These two concepts mirror concepts 1 and 2 except that they explicitly account for the uncertainty of punishment, and that what matters for deterrence is not the actual punishment but the expected punishment, [or the “effective punishment,” as Friedman and Sjostrom (1993) refer to it]. Proportionality now requires that the expected punishment, p i s i , either be set equal to the harm (concept 3), or be increasing in the harm (concept 4), where p i  < 1 is the probability of detection for offense i. Note that under these concepts, there is no necessary relationship between the actual punishment, s, and the harm—it depends on whether (or how) p itself varies with h.

The next question is how well the prescriptions of the economic theory of crime reflect these different concepts of proportionality. In answering this question, I will follow the approach in Polinsky and Shavell (2007), which represents a state-of-the-art refinement of Becker’s original model. In this “BPS model,” as I will call it, an enforcement authority chooses among the various policy variables, consisting of the magnitude and type of punishment (fine and/or prison) and the probability of apprehension, to maximize a welfare function comprising the net harm from crime—i.e., consisting of the gross harm to society less the benefit of the offender—and the cost of enforcement.Footnote 6

How closely the prescriptions of the BPS model correspond to the above concepts of proportionality turns out to depend on the specific enforcement scenario being examined.Footnote 7 I consider two scenarios: in the first, the probability of apprehension is treated as fixed, and in the second, it is a choice variable. I also focus on the case of punishment by fines alone, though I will comment below on the implications of including prison as a possible sanction.

Scenario 1: p is fixed

In this scenario, the enforcement authority chooses the fine, f, to maximize the following welfare function:

$$ \int_{pf}^{{\bar{g}}} {\left( {g - h} \right)z\left( g \right)dg - c\left( p \right)} $$
(1)

taking the probability of apprehension as given. In this expression, z(g) is the distribution of offender gains, where \( g \in \left[ {0,\bar{g}} \right] \), and c(p) is the cost of enforcement, which is fixed in the current scenario. It turns out that the optimal fine in this case is given byFootnote 8

$$ f* \, = \, h/p. $$
(2)

This formula achieves optimal deterrence because it forces would-be criminals to internalize the external harm caused by their acts, appropriately scaled to reflect imperfect enforcement, where the scaling factor is the inverse of the probability of apprehension. In this sense, the expected criminal fine, pf, serves exactly the same function as a Pigovian tax or strict tort liability.

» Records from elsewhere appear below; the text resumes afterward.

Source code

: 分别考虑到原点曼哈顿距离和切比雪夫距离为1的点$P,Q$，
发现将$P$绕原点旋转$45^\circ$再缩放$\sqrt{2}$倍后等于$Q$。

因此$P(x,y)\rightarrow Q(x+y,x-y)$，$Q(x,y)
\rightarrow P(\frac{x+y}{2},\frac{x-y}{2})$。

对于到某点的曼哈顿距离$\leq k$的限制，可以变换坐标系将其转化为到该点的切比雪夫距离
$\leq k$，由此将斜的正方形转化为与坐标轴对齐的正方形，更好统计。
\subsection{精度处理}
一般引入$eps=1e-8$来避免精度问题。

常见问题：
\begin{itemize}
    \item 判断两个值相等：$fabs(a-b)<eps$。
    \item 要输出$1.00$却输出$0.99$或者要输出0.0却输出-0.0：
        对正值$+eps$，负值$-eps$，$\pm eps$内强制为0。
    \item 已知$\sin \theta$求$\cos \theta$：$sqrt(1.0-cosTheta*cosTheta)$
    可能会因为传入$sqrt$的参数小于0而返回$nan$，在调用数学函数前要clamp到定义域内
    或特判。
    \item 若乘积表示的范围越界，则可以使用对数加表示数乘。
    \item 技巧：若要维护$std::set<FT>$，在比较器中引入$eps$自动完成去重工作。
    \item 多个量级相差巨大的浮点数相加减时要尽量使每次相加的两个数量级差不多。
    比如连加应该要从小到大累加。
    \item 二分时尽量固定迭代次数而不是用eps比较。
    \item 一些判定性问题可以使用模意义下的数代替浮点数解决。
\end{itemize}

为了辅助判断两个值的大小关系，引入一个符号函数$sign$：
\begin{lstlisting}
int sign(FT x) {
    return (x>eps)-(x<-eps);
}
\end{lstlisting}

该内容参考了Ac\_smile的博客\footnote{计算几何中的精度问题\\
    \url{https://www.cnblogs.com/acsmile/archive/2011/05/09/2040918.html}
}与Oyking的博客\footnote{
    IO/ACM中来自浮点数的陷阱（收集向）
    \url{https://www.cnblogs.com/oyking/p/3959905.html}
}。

With regard to proportionality, note that this formula violates concept 1 because punishments will generally be seen as “excessive” (except in the special case where p = 1). From a deterrence perspective, the need for scaling up of the punishment is clear, but concept 1 is based on an ex post perspective that asks whether the punishment fits the crime after the fact, not whether it optimally deters other criminals. The problem with deterrence in this context is that it punishes offenders not only for their own crimes, but also for the crimes of others (those who were not caught), and this strikes many as unfair.Footnote 9 For example, Adelstein (1981, p. 19) observes that fines “made clearly disproportionate by probability scaling unfairly make specific individuals instruments for the achievement of larger social ends[.]”

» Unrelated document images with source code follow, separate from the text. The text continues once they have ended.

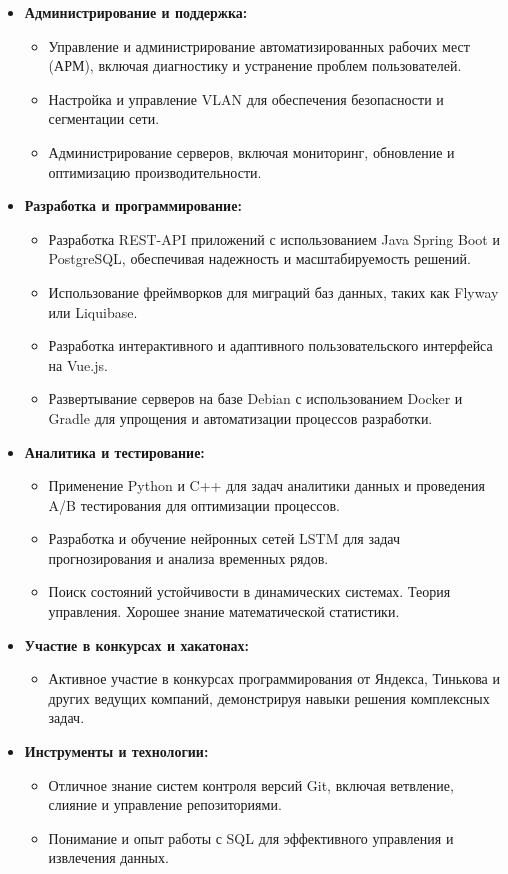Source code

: \documentclass[a4paper,10pt]{article}
\begin{document}
\begin{itemize}
    \item \textbf{Администрирование и поддержка:}
    \begin{itemize}
        \item Управление и администрирование автоматизированных рабочих мест (АРМ), включая диагностику и устранение проблем пользователей.
        \item Настройка и управление VLAN для обеспечения безопасности и сегментации сети.
        \item Администрирование серверов, включая мониторинг, обновление и оптимизацию производительности.
    \end{itemize}

    \item \textbf{Разработка и программирование:}
    \begin{itemize}
        \item Разработка REST-API приложений с использованием Java Spring Boot и PostgreSQL, обеспечивая надежность и масштабируемость решений.
        \item Использование фреймворков для миграций баз данных, таких как Flyway или Liquibase.
        \item Разработка интерактивного и адаптивного пользовательского интерфейса на Vue.js.
        \item Развертывание серверов на базе Debian с использованием Docker и Gradle для упрощения и автоматизации процессов разработки.
    \end{itemize}

    \item \textbf{Аналитика и тестирование:}
    \begin{itemize}
        \item Применение Python и C++ для задач аналитики данных и проведения A/B тестирования для оптимизации процессов.
        \item Разработка и обучение нейронных сетей LSTM для задач прогнозирования и анализа временных рядов.
        \item Поиск состояний устойчивости в динамических системах. Теория управления. Хорошее знание математической статистики. 
    \end{itemize}

    \item \textbf{Участие в конкурсах и хакатонах:}
    \begin{itemize}
        \item Активное участие в конкурсах программирования от Яндекса, Тинькова и других ведущих компаний, демонстрируя навыки решения комплексных задач.
    \end{itemize}

    \item \textbf{Инструменты и технологии:}
    \begin{itemize}
        \item Отличное знание систем контроля версий Git, включая ветвление, слияние и управление репозиториями.
        \item Понимание и опыт работы с SQL для эффективного управления и извлечения данных.
    \end{itemize}
\end{itemize}
\end{document}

The optimal fine in (2) is, however, consistent with concepts 2, 3 and 4. Specifically, the expected fine equals the harm (concept 3), and given a fixed p, both the actual fine and the expected fine are increasing in the harm (concepts 2 and 4). The principal incompatibility of the economic model as currently specified and the proportionality norm therefore seems to center on the need for probability scaling, given that p < 1.

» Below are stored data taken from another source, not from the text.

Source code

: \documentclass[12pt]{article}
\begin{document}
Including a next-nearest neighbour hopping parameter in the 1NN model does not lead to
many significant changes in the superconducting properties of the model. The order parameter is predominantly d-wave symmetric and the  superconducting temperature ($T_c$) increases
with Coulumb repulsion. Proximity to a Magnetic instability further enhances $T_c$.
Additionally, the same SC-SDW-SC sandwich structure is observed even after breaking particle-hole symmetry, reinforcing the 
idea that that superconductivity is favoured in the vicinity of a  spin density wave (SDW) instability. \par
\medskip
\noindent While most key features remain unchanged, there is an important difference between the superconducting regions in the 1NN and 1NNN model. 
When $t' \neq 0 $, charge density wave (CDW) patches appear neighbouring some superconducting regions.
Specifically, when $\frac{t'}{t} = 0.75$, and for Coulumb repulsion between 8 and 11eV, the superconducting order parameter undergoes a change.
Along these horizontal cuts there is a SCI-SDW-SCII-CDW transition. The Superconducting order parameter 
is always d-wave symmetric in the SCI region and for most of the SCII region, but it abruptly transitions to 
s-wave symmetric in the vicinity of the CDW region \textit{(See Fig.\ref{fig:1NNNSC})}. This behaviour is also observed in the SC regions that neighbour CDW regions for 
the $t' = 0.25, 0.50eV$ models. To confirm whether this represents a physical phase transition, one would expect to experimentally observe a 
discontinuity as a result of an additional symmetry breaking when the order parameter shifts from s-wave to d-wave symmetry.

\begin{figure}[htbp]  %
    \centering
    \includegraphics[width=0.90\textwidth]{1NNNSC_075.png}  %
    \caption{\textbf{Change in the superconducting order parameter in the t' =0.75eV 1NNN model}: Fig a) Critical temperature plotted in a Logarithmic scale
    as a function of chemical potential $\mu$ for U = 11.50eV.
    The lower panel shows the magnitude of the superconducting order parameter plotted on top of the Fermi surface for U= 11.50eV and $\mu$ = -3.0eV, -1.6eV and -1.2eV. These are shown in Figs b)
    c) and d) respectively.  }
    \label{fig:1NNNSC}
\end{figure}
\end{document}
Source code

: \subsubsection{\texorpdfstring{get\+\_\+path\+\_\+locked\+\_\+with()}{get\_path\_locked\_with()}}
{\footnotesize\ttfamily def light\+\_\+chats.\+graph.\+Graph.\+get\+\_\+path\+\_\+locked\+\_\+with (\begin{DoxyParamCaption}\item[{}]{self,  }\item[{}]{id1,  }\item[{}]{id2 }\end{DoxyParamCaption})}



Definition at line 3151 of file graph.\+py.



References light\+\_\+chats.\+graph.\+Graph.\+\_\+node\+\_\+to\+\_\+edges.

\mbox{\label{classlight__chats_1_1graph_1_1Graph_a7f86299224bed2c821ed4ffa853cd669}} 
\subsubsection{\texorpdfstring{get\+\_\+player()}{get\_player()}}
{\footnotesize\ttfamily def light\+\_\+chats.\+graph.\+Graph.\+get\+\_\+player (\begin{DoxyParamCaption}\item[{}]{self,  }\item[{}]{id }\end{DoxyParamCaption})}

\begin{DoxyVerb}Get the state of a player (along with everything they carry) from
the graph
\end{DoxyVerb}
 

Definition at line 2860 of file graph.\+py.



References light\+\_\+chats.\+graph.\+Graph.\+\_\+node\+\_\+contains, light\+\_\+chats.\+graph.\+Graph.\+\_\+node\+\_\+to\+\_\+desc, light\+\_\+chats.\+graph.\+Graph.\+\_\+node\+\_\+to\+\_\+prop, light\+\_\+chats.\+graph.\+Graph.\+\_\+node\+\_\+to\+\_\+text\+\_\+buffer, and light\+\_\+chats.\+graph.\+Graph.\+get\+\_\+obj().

Interestingly, Bentham recognized the need for probability scaling when enforcement is imperfect: “To enable the value of punishment to outweigh that of the profit of the offense, it must be increased, in point of magnitude, in proportion as it falls, in point of certainty” (Bentham 1780 [1970], p. 170). Notice, however, that this statement links punishment not to the harm caused by the offense, but to the profit of the offender. Elsewhere, Bentham also says that “the quantum of punishment must rise with the profit of the offence: ceteris paribus, it must therefore rise with the strength of the temptation” (p. 167). The above quote from Beccaria regarding proportionality likewise noted that punishments should increase both with harm to the public from an offender’s misdeeds, “and according to the motives which lead people to crimes” (1764 [1986], p. 14). These arguments suggest a notion of proportionality that ties punishment to criminal gains rather than harms. In keeping with that idea, suppose that we replace the expression in (2) with

$$ f* \, = \, g/p $$
(3)

where g is the dollar gain (profit) from the crime. This rule is obviously inconsistent with any of the above concepts of proportionality, and is also inconsistent with the economic model of crime, except for the case of crimes that definitely should be deterred. The reason that the formula in (3) achieves complete deterrence is because it forces criminals to disgorge their profits, appropriately scaled, thereby eliminating the prospect of any gain from the act (Hylton 2005).Footnote 10

Both Beccaria and Bentham proceeded from the premise that any offense deserving punishment should be completely deterred, so far as that is possible: “Not merely is it in the common interest that crimes not be committed, but that they be more infrequent in proportion to the harm they cause society” (Beccaria 1764 [1986], p. 14); and “The value of punishment must not be less in any case than what is sufficient to outweigh that of the profit of the offense” (Bentham 1780 (1970), p. 166). This idea is also consistent with popular perceptions of the function of criminal law (specifically, that it is aimed at preventing crime), but it is contrary to one of the key insights gained from the economic approach to crime—namely, the concept of an “efficient crime.” It seems to be the case that none of the philosophers contemplated this idea—and indeed, the notion even seemed troublesome to Stigler (1970, p. 527), who, in his critique of Becker’s model observed that “society has branded the utility derived from such activities as illicit.” In other words, crimes are those actions that society deems undesirable.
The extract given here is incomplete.